(Materials provided)

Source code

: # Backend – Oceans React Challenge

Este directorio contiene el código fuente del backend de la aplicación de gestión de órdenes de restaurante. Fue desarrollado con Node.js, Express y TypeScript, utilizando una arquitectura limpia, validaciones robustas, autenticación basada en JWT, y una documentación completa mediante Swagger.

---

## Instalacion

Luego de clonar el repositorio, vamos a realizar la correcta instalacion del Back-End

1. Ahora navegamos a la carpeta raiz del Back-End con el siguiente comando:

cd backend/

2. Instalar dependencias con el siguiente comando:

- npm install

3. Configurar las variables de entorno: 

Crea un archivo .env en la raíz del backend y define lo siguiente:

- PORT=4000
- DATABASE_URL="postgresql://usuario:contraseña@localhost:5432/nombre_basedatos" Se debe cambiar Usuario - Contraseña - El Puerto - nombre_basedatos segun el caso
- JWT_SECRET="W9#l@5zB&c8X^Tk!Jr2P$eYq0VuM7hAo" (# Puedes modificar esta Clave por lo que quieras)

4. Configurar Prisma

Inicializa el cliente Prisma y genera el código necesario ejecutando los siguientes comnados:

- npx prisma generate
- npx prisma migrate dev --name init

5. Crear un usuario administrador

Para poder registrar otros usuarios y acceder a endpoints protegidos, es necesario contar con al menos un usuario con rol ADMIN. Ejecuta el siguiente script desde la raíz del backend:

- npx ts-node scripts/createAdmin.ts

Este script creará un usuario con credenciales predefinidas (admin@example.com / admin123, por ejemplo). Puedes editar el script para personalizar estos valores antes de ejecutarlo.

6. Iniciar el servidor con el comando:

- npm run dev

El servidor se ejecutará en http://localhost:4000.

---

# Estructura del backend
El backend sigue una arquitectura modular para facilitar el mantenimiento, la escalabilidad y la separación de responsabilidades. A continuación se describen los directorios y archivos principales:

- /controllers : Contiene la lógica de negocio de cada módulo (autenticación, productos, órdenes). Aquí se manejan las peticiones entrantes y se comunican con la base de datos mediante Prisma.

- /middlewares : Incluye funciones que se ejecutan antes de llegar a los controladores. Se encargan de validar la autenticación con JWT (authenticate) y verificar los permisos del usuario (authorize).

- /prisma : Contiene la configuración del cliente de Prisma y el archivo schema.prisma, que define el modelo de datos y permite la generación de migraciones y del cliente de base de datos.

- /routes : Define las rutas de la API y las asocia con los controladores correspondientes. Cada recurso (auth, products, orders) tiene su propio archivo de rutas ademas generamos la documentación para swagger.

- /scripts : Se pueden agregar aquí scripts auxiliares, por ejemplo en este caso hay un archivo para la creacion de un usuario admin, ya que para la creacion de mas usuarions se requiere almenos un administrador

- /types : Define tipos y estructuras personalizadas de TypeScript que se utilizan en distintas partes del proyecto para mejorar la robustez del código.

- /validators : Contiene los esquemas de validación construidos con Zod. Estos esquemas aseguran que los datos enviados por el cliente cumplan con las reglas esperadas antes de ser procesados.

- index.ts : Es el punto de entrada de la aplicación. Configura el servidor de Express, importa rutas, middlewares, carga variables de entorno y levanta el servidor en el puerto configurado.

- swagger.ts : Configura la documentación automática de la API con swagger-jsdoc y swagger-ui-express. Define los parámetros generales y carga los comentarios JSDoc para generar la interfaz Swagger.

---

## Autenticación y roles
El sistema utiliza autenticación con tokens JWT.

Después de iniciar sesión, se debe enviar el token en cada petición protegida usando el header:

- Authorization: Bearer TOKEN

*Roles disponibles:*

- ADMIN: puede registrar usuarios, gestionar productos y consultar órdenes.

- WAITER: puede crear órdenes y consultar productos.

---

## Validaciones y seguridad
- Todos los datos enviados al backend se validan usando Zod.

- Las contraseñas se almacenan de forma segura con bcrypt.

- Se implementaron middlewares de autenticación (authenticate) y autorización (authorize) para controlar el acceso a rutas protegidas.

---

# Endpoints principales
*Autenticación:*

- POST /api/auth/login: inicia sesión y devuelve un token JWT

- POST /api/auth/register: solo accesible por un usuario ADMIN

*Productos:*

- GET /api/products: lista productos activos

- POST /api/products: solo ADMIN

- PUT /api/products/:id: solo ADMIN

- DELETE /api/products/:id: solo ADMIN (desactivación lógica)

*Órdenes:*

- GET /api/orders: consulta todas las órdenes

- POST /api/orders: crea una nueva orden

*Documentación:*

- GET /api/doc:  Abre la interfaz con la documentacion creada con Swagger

(End Materials provided)

> _Description of the task_:
For every line in the data above that has the string "servidor", return that line.

> _Answer below_:
6. Iniciar el servidor con el comando:
El servidor se ejecutará en http://localhost:4000.
- index.ts : Es el punto de entrada de la aplicación. Configura el servidor de Express, importa rutas, middlewares, carga variables de entorno y levanta el servidor en el puerto configurado.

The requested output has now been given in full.